Evidemment on cherche toujours à mettre un visage derrière une œuvre qu’on aime et dont la réalité peut être fort éloignée de ce que l’on imagine. De même en serait-il de Giono que la « légende » (alimentée tant par lui-même que par ses critiques et commentateurs) présente comme un écrivain provincial, autodidacte, en dehors des grands courants intellectuels, menant une vie simple et familiale, quasi recluse, inspirée de la Nature, alors que, selon Patricia Le Page, il apparait au travers de ces lettres où il se livre comme un écrivain beaucoup plus complexe, révélant chez lui une mécanique cérébrale assez particulière.
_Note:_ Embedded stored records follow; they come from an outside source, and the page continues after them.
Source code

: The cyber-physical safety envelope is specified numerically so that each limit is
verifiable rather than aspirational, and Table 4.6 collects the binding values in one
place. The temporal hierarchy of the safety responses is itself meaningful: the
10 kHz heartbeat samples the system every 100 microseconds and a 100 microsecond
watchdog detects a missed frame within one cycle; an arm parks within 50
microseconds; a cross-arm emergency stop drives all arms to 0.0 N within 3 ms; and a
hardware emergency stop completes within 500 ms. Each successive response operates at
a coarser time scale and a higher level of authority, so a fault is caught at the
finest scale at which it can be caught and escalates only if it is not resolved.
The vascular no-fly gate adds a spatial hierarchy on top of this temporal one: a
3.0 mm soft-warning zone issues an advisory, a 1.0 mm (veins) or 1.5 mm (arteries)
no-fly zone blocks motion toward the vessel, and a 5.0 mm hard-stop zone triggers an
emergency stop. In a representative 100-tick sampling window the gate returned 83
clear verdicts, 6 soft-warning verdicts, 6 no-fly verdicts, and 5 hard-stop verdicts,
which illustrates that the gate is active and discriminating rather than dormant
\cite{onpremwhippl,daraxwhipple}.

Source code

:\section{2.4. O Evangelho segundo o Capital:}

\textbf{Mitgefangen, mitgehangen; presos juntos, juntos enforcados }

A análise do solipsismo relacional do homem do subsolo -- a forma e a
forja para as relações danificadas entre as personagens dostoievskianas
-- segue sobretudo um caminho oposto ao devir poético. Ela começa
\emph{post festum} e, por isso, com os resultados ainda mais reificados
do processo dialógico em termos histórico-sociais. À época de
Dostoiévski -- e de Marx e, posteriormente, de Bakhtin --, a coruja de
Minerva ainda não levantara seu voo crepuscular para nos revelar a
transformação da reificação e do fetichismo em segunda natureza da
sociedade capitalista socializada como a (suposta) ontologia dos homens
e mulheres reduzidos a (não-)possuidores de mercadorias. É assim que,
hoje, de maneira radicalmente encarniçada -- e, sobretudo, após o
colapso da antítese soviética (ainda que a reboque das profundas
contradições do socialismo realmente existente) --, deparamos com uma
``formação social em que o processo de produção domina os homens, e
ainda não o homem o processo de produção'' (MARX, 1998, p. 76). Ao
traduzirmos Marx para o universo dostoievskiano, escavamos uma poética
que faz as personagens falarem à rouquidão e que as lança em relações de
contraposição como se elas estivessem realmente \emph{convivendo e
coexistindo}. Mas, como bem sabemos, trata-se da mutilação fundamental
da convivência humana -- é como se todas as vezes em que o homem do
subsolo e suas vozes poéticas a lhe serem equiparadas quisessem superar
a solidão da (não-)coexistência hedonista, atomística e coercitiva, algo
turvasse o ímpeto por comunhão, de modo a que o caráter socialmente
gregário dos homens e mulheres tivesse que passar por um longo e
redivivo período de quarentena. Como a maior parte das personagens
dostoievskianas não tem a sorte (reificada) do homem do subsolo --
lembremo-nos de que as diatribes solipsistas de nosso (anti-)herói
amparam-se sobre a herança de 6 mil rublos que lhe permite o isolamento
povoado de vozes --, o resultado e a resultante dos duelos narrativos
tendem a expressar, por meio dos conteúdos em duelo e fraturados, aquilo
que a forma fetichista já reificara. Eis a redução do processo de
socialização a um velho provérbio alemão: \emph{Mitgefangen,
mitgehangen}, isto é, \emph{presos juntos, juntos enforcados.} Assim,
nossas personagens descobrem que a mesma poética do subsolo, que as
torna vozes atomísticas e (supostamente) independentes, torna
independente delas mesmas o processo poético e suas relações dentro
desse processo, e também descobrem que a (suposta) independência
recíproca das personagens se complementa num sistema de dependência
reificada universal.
Ceux qui parlaient de son changement de « manière » à partir des années 1939/40 (et s’interrogeaient…) auraient donc eu quelque raison de le faire, contre l’avis même de l’intéressé qui se bornait à répondre à ses interviewers qu’à un moment donné de sa vie il s’était intéressé davantage à ce que pensaient ses personnages qu’à ce qu’ils faisaient. Point. Mais Patricial Le Page, elle, nous entraine dans un véritable « dépiautage » de sa personnalité (évoquant amour courtois et Quête du Graal…) et que personnellement j’ai trouvé assez indigeste. Il est vrai que je ne suis pas féru de psychologie…
Ce que j’ai trouvé tout à fait juste, en revanche, et résumant tout, est ce passage :
« It is clear that after the initial letters written in the heat of passion, Giono is no longer speaking to Blanche but through her to his own inner self and that the letters are a portrait of the artist interrogating his art. These letters show that Blanche’s primarily purpose for Giono was to serve as a muse for his creativity and to turn him into an artist. Once she had fulfilled this purpose, although he still loved her, her presence was no longer essential to him. This is why Giono did not feel compelled to marry her and perhaps why he did not feel that he was being unfaith to Elise.”
Giono en fait ne vivait que par et pour sa création littéraire, en oubliant jusqu’à la réalité, ce que son épouse, Elise a traduit dans cette réflexion : « Au fond, il n’avait besoin de personne. ». Attitude éminemment égoïste (souvent celle du grand écrivain, du grand artiste), terriblement injuste en tous les cas envers ces deux femmes : envers Blanche qui attendait plus de lui, qu’il continua d’aimer pourtant mais « idéalisée », dont il fit brûler les lettres plutôt que de les lui retourner et ce sans même l’en avertir (goujaterie !...) ce qui fut un crève cœur pour elle ; envers Elise, modèle d’épouse et de mère, tout à fait magnanime dans cette affaire, demeurant néanmoins près de lui fidèle, attentive et compréhensive jusqu’à sa mort.
Or celle-ci remonte déjà à trente sept ans (1970).
Si l’on peut comprendre l’attitude de Sylvie Durbet-Giono et sa famille dans son refus de laisser publier les souvenirs de Blanche Meyer (ceux-ci comportant de nombreux extraits de ses lettres maintenues sous embargo), en égard au souvenir de sa mère, on doit comprendre tout autant celle de la fille de Blanche, Jolaine, pour sortir sa propre mère de l’oubli injuste où on l’a laissée alors qu’elle joua un rôle significatif dans l’œuvre de l’écrivain. Pourquoi dès lors ne pas rendre cette justice ? Au fond, Giono y gagnerait, révélant un aspect méconnu de sa personnalité et de son processus de création littéraire, le rendant même plus humain, sans que soit déprécié pour autant, loin de là, le rôle que tint Elise tout au long de sa vie.